• [The task] Omit the pictures from the listing below and print every remaining entry verbatim.

• [Recorded data]

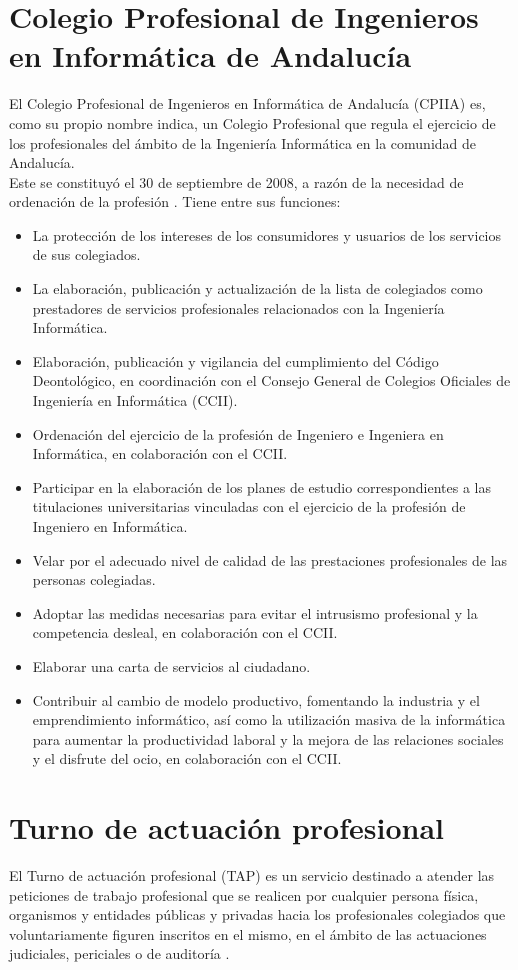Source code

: \section{Colegio Profesional de Ingenieros en Informática de Andalucía}
El Colegio Profesional de Ingenieros en Informática de Andalucía (CPIIA) es, como su propio nombre indica, un Colegio Profesional que regula el ejercicio de los profesionales del ámbito de la Ingeniería Informática en la comunidad de Andalucía. \\

Este se constituyó el 30 de septiembre de 2008, a razón de la necesidad de ordenación de la profesión \cite{cpiia}. Tiene entre sus funciones:
\begin{itemize}
\item La protección de los intereses de los consumidores y usuarios de los servicios de sus colegiados.
\item La elaboración, publicación y actualización de la lista de colegiados como prestadores de servicios profesionales relacionados con la Ingeniería Informática.
\item Elaboración, publicación y vigilancia del cumplimiento del Código Deontológico, en coordinación con el Consejo General de Colegios Oficiales de Ingeniería en Informática (CCII).
\item Ordenación del ejercicio de la profesión de Ingeniero e Ingeniera en Informática, en colaboración con el CCII.
\item Participar en la elaboración de los planes de estudio correspondientes a las titulaciones universitarias vinculadas con el ejercicio de la profesión de Ingeniero en Informática.
\item Velar por el adecuado nivel de calidad de las prestaciones profesionales de las personas colegiadas.
\item Adoptar las medidas necesarias para evitar el intrusismo profesional y la competencia desleal, en colaboración con el CCII.
\item Elaborar una carta de servicios al ciudadano.
\item Contribuir al cambio de modelo productivo, fomentando la industria y el emprendimiento informático, así como la utilización masiva de la informática para aumentar la productividad laboral y la mejora de las relaciones sociales y el disfrute del ocio, en colaboración con el CCII.
\end{itemize}


\section{Turno de actuación profesional}
El Turno de actuación profesional (TAP) es un servicio destinado a atender las peticiones de trabajo profesional que se realicen por cualquier persona física, organismos y entidades públicas y privadas hacia los profesionales colegiados que voluntariamente figuren inscritos en el mismo, en el ámbito de las actuaciones judiciales, periciales o de auditoría \cite{tapecoourense}. \\


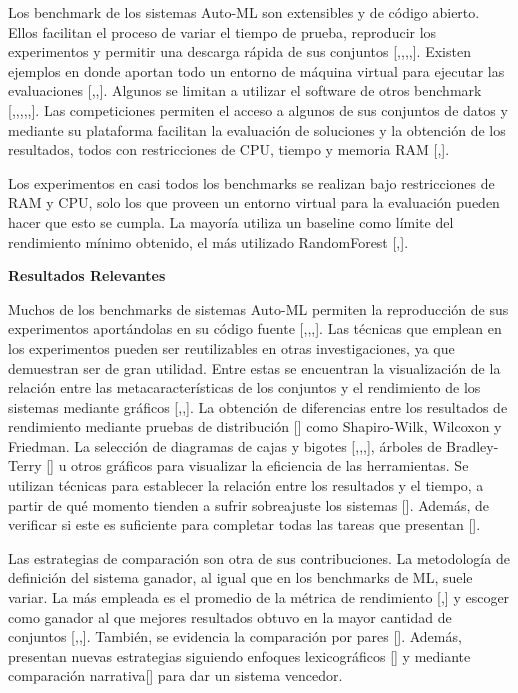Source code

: Los benchmark de los sistemas Auto-ML son extensibles y de código abierto. Ellos facilitan el proceso de variar el tiempo de 
prueba, reproducir los experimentos y permitir una descarga rápida de sus conjuntos [\cite{10},\cite{15},\cite{31},\cite{28},\cite{23}].
Existen ejemplos en donde aportan todo un entorno de máquina virtual para ejecutar las evaluaciones [\cite{10},\cite{15},\cite{31}]. Algunos se limitan a 
utilizar el software de otros benchmark [\cite{17},\cite{21},\cite{20},\cite{26},\cite{32},\cite{19}]. Las 
competiciones permiten el acceso a algunos de sus conjuntos de datos y mediante su plataforma facilitan la evaluación de soluciones y la 
obtención de los resultados, todos con restricciones de CPU, tiempo y memoria RAM [\cite{11},\cite{29}].

Los experimentos en casi todos los benchmarks se realizan bajo restricciones de RAM y CPU, solo los que proveen un entorno virtual para la evaluación 
pueden hacer que esto se cumpla. La mayoría utiliza un baseline como límite del rendimiento mínimo obtenido, el más utilizado RandomForest [\cite{31},\cite{29}].

\begin{flushleft} 
    {\large { \textbf{Resultados Relevantes}}}\label{subsection:result Auto-ML}
\end{flushleft}

Muchos de los benchmarks de sistemas Auto-ML permiten la reproducción de sus experimentos aportándolas en su código fuente [\cite{10},\cite{15},\cite{31},\cite{23}]. 
Las técnicas que emplean en los experimentos pueden ser reutilizables en otras investigaciones, ya que demuestran ser de gran utilidad. Entre estas se 
encuentran la visualización de la relación entre las metacaracterísticas de los conjuntos y el rendimiento de los sistemas mediante gráficos [\cite{10},\cite{26},\cite{30}]. 
La obtención de diferencias entre los resultados de rendimiento mediante pruebas de distribución [\cite{18}] como Shapiro-Wilk, Wilcoxon y Friedman. La selección de 
diagramas de cajas y bigotes [\cite{10},\cite{31},\cite{16},\cite{22}], árboles de Bradley-Terry [\cite{31}] u otros gráficos para visualizar la eficiencia de las 
herramientas. Se utilizan técnicas para establecer la relación entre los resultados y el tiempo, a partir de qué momento tienden a sufrir sobreajuste los 
sistemas [\cite{15}]. Además, de verificar si este es suficiente para completar todas las tareas que presentan [\cite{29}].

Las estrategias de comparación son otra de sus contribuciones. La metodología de definición del sistema ganador, al igual que en los benchmarks de ML, suele variar. 
La más empleada es el promedio de la métrica de rendimiento [\cite{15},\cite{31}] y escoger como ganador al que mejores resultados obtuvo en la mayor cantidad de 
conjuntos [\cite{10},\cite{9},\cite{18}]. También, se evidencia la comparación por pares [\cite{10}]. Además, presentan nuevas estrategias siguiendo enfoques 
lexicográficos [\cite{25}] y mediante comparación narrativa[\cite{14}] para dar un sistema vencedor.

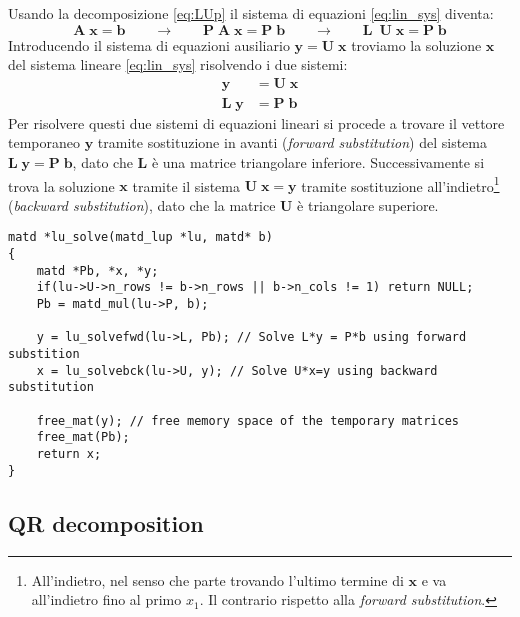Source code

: \documentclass[10pt]{article}
\begin{document}
Usando la decomposizione \eqref{eq:LUp} il sistema di equazioni \eqref{eq:lin_sys} diventa:
\begin{equation}
\mathbf{A} \; \mathbf{x} = \mathbf{b}
\qquad \rightarrow \qquad
\mathbf{P} \; \mathbf{A} \; \mathbf{x} = \mathbf{P} \; \mathbf{b}
\qquad \rightarrow \qquad
\mathbf{L}\ \; \mathbf{U} \; \mathbf{x} = \mathbf{P} \; \mathbf{b}
\end{equation}
Introducendo il sistema di equazioni ausiliario $\mathbf{y} = \mathbf{U} \; \mathbf{x}$ troviamo la soluzione $\mathbf{x}$ del sistema lineare \eqref{eq:lin_sys} risolvendo i due sistemi:
\begin{align}
\mathbf{y} & = \mathbf{U} \; \mathbf{x} \\
\mathbf{L} \; \mathbf{y} & = \mathbf{P} \; \mathbf{b}
\end{align}
Per risolvere questi due sistemi di equazioni lineari si procede a trovare il vettore temporaneo $\mathbf{y}$ tramite sostituzione in avanti (\textit{forward substitution}) del sistema $\mathbf{L} \; \mathbf{y} = \mathbf{P} \; \mathbf{b}$, dato che $\mathbf{L}$ è una matrice triangolare inferiore. Successivamente si trova la soluzione $\mathbf{x}$ tramite il sistema $\mathbf{U} \; \mathbf{x} = \mathbf{y}$ tramite sostituzione all'indietro\footnote{All'indietro, nel senso che parte trovando l'ultimo termine di $\mathbf{x}$ e va all'indietro fino al primo $x_1$. Il contrario rispetto alla \textit{forward substitution}.} (\textit{backward substitution}), dato che la matrice $\mathbf{U}$ è triangolare superiore.

\begin{lstlisting}
matd *lu_solve(matd_lup *lu, matd* b)
{
	matd *Pb, *x, *y;
	if(lu->U->n_rows != b->n_rows || b->n_cols != 1) return NULL;
	Pb = matd_mul(lu->P, b);
	
	y = lu_solvefwd(lu->L, Pb); // Solve L*y = P*b using forward substition
	x = lu_solvebck(lu->U, y); // Solve U*x=y using backward substitution
	
	free_mat(y); // free memory space of the temporary matrices	
	free_mat(Pb);
	return x;
}
\end{lstlisting}




\subsection{QR decomposition}
\end{document}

• [Solved exercise]
Source code

: \section{Colegio Profesional de Ingenieros en Informática de Andalucía}
El Colegio Profesional de Ingenieros en Informática de Andalucía (CPIIA) es, como su propio nombre indica, un Colegio Profesional que regula el ejercicio de los profesionales del ámbito de la Ingeniería Informática en la comunidad de Andalucía. \\

Este se constituyó el 30 de septiembre de 2008, a razón de la necesidad de ordenación de la profesión \cite{cpiia}. Tiene entre sus funciones:
\begin{itemize}
\item La protección de los intereses de los consumidores y usuarios de los servicios de sus colegiados.
\item La elaboración, publicación y actualización de la lista de colegiados como prestadores de servicios profesionales relacionados con la Ingeniería Informática.
\item Elaboración, publicación y vigilancia del cumplimiento del Código Deontológico, en coordinación con el Consejo General de Colegios Oficiales de Ingeniería en Informática (CCII).
\item Ordenación del ejercicio de la profesión de Ingeniero e Ingeniera en Informática, en colaboración con el CCII.
\item Participar en la elaboración de los planes de estudio correspondientes a las titulaciones universitarias vinculadas con el ejercicio de la profesión de Ingeniero en Informática.
\item Velar por el adecuado nivel de calidad de las prestaciones profesionales de las personas colegiadas.
\item Adoptar las medidas necesarias para evitar el intrusismo profesional y la competencia desleal, en colaboración con el CCII.
\item Elaborar una carta de servicios al ciudadano.
\item Contribuir al cambio de modelo productivo, fomentando la industria y el emprendimiento informático, así como la utilización masiva de la informática para aumentar la productividad laboral y la mejora de las relaciones sociales y el disfrute del ocio, en colaboración con el CCII.
\end{itemize}


\section{Turno de actuación profesional}
El Turno de actuación profesional (TAP) es un servicio destinado a atender las peticiones de trabajo profesional que se realicen por cualquier persona física, organismos y entidades públicas y privadas hacia los profesionales colegiados que voluntariamente figuren inscritos en el mismo, en el ámbito de las actuaciones judiciales, periciales o de auditoría \cite{tapecoourense}. \\


Source code

: Los benchmark de los sistemas Auto-ML son extensibles y de código abierto. Ellos facilitan el proceso de variar el tiempo de 
prueba, reproducir los experimentos y permitir una descarga rápida de sus conjuntos [\cite{10},\cite{15},\cite{31},\cite{28},\cite{23}].
Existen ejemplos en donde aportan todo un entorno de máquina virtual para ejecutar las evaluaciones [\cite{10},\cite{15},\cite{31}]. Algunos se limitan a 
utilizar el software de otros benchmark [\cite{17},\cite{21},\cite{20},\cite{26},\cite{32},\cite{19}]. Las 
competiciones permiten el acceso a algunos de sus conjuntos de datos y mediante su plataforma facilitan la evaluación de soluciones y la 
obtención de los resultados, todos con restricciones de CPU, tiempo y memoria RAM [\cite{11},\cite{29}].

Los experimentos en casi todos los benchmarks se realizan bajo restricciones de RAM y CPU, solo los que proveen un entorno virtual para la evaluación 
pueden hacer que esto se cumpla. La mayoría utiliza un baseline como límite del rendimiento mínimo obtenido, el más utilizado RandomForest [\cite{31},\cite{29}].

\begin{flushleft} 
    {\large { \textbf{Resultados Relevantes}}}\label{subsection:result Auto-ML}
\end{flushleft}

Muchos de los benchmarks de sistemas Auto-ML permiten la reproducción de sus experimentos aportándolas en su código fuente [\cite{10},\cite{15},\cite{31},\cite{23}]. 
Las técnicas que emplean en los experimentos pueden ser reutilizables en otras investigaciones, ya que demuestran ser de gran utilidad. Entre estas se 
encuentran la visualización de la relación entre las metacaracterísticas de los conjuntos y el rendimiento de los sistemas mediante gráficos [\cite{10},\cite{26},\cite{30}]. 
La obtención de diferencias entre los resultados de rendimiento mediante pruebas de distribución [\cite{18}] como Shapiro-Wilk, Wilcoxon y Friedman. La selección de 
diagramas de cajas y bigotes [\cite{10},\cite{31},\cite{16},\cite{22}], árboles de Bradley-Terry [\cite{31}] u otros gráficos para visualizar la eficiencia de las 
herramientas. Se utilizan técnicas para establecer la relación entre los resultados y el tiempo, a partir de qué momento tienden a sufrir sobreajuste los 
sistemas [\cite{15}]. Además, de verificar si este es suficiente para completar todas las tareas que presentan [\cite{29}].

Las estrategias de comparación son otra de sus contribuciones. La metodología de definición del sistema ganador, al igual que en los benchmarks de ML, suele variar. 
La más empleada es el promedio de la métrica de rendimiento [\cite{15},\cite{31}] y escoger como ganador al que mejores resultados obtuvo en la mayor cantidad de 
conjuntos [\cite{10},\cite{9},\cite{18}]. También, se evidencia la comparación por pares [\cite{10}]. Además, presentan nuevas estrategias siguiendo enfoques 
lexicográficos [\cite{25}] y mediante comparación narrativa[\cite{14}] para dar un sistema vencedor.

Source code

: \documentclass[10pt]{article}
\begin{document}
Usando la decomposizione \eqref{eq:LUp} il sistema di equazioni \eqref{eq:lin_sys} diventa:
\begin{equation}
\mathbf{A} \; \mathbf{x} = \mathbf{b}
\qquad \rightarrow \qquad
\mathbf{P} \; \mathbf{A} \; \mathbf{x} = \mathbf{P} \; \mathbf{b}
\qquad \rightarrow \qquad
\mathbf{L}\ \; \mathbf{U} \; \mathbf{x} = \mathbf{P} \; \mathbf{b}
\end{equation}
Introducendo il sistema di equazioni ausiliario $\mathbf{y} = \mathbf{U} \; \mathbf{x}$ troviamo la soluzione $\mathbf{x}$ del sistema lineare \eqref{eq:lin_sys} risolvendo i due sistemi:
\begin{align}
\mathbf{y} & = \mathbf{U} \; \mathbf{x} \\
\mathbf{L} \; \mathbf{y} & = \mathbf{P} \; \mathbf{b}
\end{align}
Per risolvere questi due sistemi di equazioni lineari si procede a trovare il vettore temporaneo $\mathbf{y}$ tramite sostituzione in avanti (\textit{forward substitution}) del sistema $\mathbf{L} \; \mathbf{y} = \mathbf{P} \; \mathbf{b}$, dato che $\mathbf{L}$ è una matrice triangolare inferiore. Successivamente si trova la soluzione $\mathbf{x}$ tramite il sistema $\mathbf{U} \; \mathbf{x} = \mathbf{y}$ tramite sostituzione all'indietro\footnote{All'indietro, nel senso che parte trovando l'ultimo termine di $\mathbf{x}$ e va all'indietro fino al primo $x_1$. Il contrario rispetto alla \textit{forward substitution}.} (\textit{backward substitution}), dato che la matrice $\mathbf{U}$ è triangolare superiore.

\begin{lstlisting}
matd *lu_solve(matd_lup *lu, matd* b)
{
	matd *Pb, *x, *y;
	if(lu->U->n_rows != b->n_rows || b->n_cols != 1) return NULL;
	Pb = matd_mul(lu->P, b);
	
	y = lu_solvefwd(lu->L, Pb); // Solve L*y = P*b using forward substition
	x = lu_solvebck(lu->U, y); // Solve U*x=y using backward substitution
	
	free_mat(y); // free memory space of the temporary matrices	
	free_mat(Pb);
	return x;
}
\end{lstlisting}




\subsection{QR decomposition}
\end{document}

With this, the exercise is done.